--- RECORD EXTRACTS Enclosed Below ---
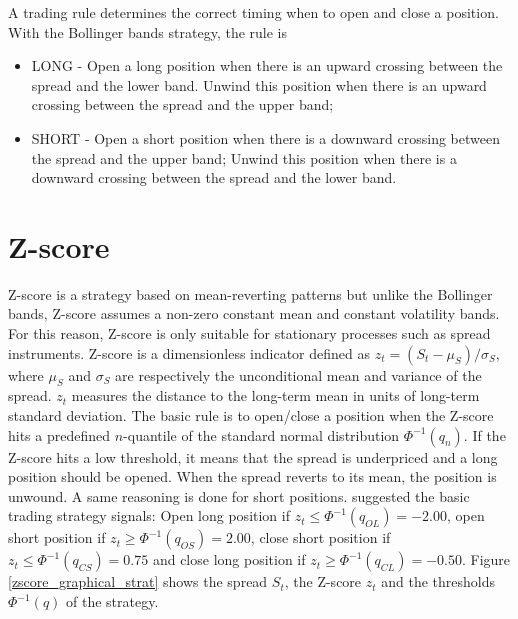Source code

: \documentclass[11pt,a4,twosided,singlespacing,titlepagenumber=on]{scrreprt}
\numberwithin{equation}{chapter} %
\theoremstyle{remark}
\begin{document}
A trading rule determines the correct timing when to open and close a position. With the Bollinger bands strategy, the rule is

\begin{itemize}
\item LONG - Open a long position when there is an upward crossing between the spread and the lower band. Unwind this position when there is an upward crossing between the spread and the upper band;
\item SHORT - Open a short position when there is a downward crossing between the spread and the upper band; Unwind this position when there is a downward crossing between the spread and the lower band.
\end{itemize}

\section{Z-score}
Z-score is a strategy based on mean-reverting patterns but unlike the Bollinger bands, Z-score assumes a non-zero constant mean and constant volatility bands. For this reason, Z-score is only suitable for stationary processes such as spread instruments. Z-score is a dimensionless indicator defined as $z_t = (S_t-\mu_S) / \sigma_S$, where $\mu_S$ and $\sigma_S$ are respectively the unconditional mean and variance of the spread. $z_t$ measures the distance to the long-term mean in units of long-term standard deviation. The basic rule is to open/close a position when the Z-score hits a predefined $n$-quantile of the standard normal distribution $\Phi^{-1}(q_n)$. If the Z-score hits a low threshold, it means that the spread is underpriced and a long position should be opened. When the spread reverts to its mean, the position is unwound. A same reasoning is done for short positions. \cite{caldeira2013} suggested the basic trading strategy signals: Open long position if $z_t \leq \Phi^{-1}(q_{OL}) = -2.00$, open short position if $z_t \geq \Phi^{-1}(q_{OS}) = 2.00$, close short position if $z_t \leq \Phi^{-1}(q_{CS}) = 0.75$ and close long position if $z_t \geq \Phi^{-1}(q_{CL}) = -0.50$. Figure \ref{zscore_graphical_strat} shows the spread $S_t$, the Z-score $z_t$ and the thresholds $\Phi^{-1}(q)$ of the strategy.
\end{document}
--- End of Enclosed RECORD EXTRACTS ---
__WHAT IS BEING ASKED__. Within the records, filter for lines that contain the word "there" and show each one.

__REPLY__.
\item LONG - Open a long position when there is an upward crossing between the spread and the lower band. Unwind this position when there is an upward crossing between the spread and the upper band;
\item SHORT - Open a short position when there is a downward crossing between the spread and the upper band; Unwind this position when there is a downward crossing between the spread and the lower band.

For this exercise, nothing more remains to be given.